* Description of the task
Your response should be every line from the entries that includes the string "list".

* Data for analysis
════════════════════
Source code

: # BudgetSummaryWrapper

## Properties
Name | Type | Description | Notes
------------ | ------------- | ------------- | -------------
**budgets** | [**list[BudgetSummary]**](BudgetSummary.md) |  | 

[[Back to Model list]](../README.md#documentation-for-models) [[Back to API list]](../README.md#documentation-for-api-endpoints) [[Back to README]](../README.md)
════════════════════
* Response to this exercise
**budgets** | [**list[BudgetSummary]**](BudgetSummary.md) |  | 
[[Back to Model list]](../README.md#documentation-for-models) [[Back to API list]](../README.md#documentation-for-api-endpoints) [[Back to README]](../README.md)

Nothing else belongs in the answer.